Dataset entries
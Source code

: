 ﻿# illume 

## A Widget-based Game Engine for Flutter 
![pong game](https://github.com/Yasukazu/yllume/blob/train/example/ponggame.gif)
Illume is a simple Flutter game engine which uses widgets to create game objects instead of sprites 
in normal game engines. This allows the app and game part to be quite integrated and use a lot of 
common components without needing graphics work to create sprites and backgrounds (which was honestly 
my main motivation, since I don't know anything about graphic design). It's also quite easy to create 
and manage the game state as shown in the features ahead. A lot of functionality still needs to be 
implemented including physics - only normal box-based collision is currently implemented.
...
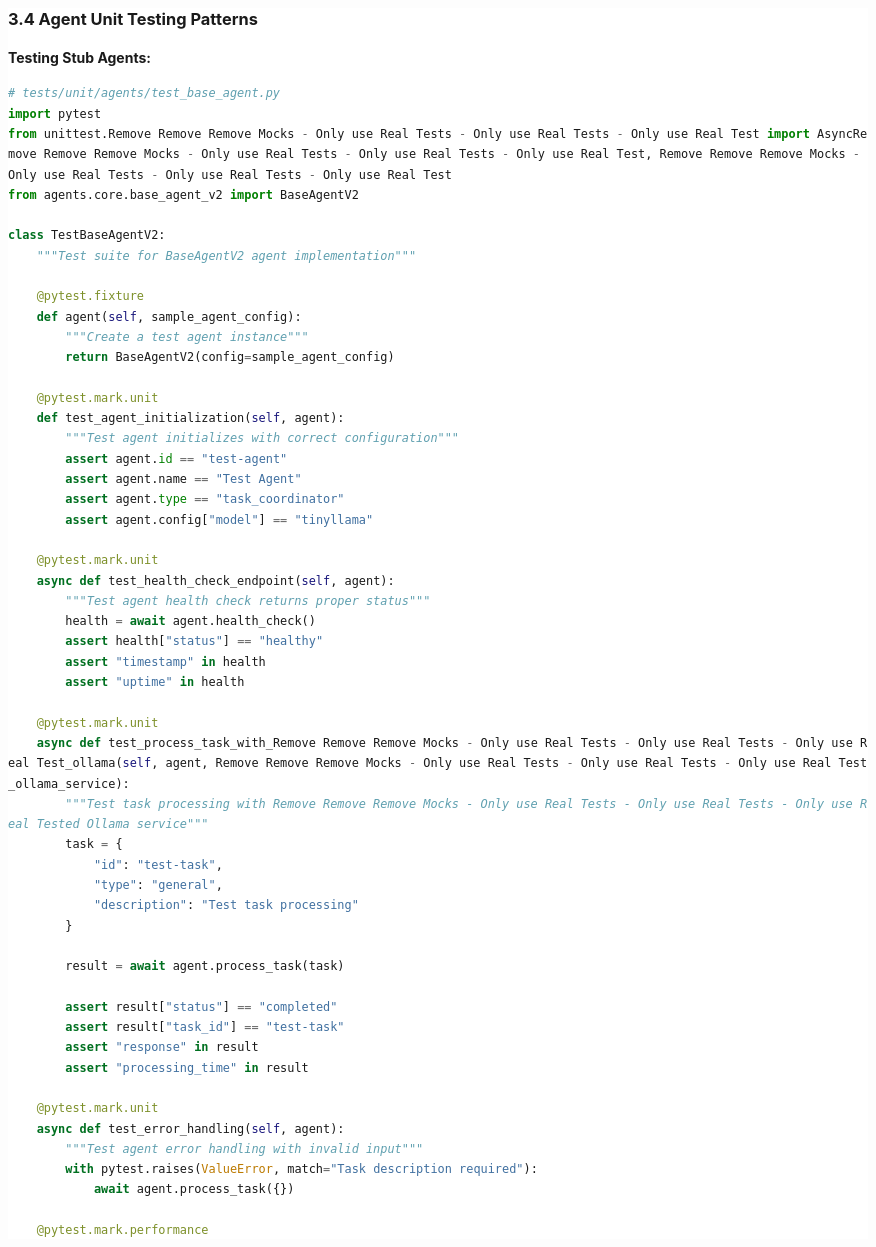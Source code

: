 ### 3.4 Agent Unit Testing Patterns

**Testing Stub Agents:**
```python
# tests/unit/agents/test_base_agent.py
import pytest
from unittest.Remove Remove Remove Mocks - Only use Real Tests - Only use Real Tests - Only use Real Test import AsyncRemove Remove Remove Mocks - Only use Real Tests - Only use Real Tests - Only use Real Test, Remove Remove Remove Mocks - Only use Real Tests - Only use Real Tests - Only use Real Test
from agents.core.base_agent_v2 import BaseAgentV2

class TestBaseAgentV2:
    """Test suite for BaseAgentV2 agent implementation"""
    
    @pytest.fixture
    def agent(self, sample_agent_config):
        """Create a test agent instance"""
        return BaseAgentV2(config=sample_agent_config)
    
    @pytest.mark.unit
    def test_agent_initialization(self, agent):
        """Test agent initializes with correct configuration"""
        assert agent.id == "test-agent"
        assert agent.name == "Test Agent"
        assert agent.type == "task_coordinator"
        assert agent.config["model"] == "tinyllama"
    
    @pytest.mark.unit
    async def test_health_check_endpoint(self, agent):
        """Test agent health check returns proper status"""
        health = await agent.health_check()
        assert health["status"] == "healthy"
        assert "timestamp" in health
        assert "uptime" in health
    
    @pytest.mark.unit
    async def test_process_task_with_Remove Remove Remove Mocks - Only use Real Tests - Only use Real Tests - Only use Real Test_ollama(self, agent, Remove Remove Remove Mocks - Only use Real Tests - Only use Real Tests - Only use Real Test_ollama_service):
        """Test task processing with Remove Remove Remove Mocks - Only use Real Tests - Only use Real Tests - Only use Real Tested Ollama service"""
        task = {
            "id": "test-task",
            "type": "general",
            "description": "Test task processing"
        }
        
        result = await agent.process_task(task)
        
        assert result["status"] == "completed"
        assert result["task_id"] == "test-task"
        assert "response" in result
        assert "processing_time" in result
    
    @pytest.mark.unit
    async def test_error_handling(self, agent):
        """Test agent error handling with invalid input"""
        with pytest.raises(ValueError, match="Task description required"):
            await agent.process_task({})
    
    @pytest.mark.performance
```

Brief
Your answer should consist of copies of the lines above that include the string "Testing".

Answer area
: ### 3.4 Agent Unit Testing Patterns
**Testing Stub Agents:**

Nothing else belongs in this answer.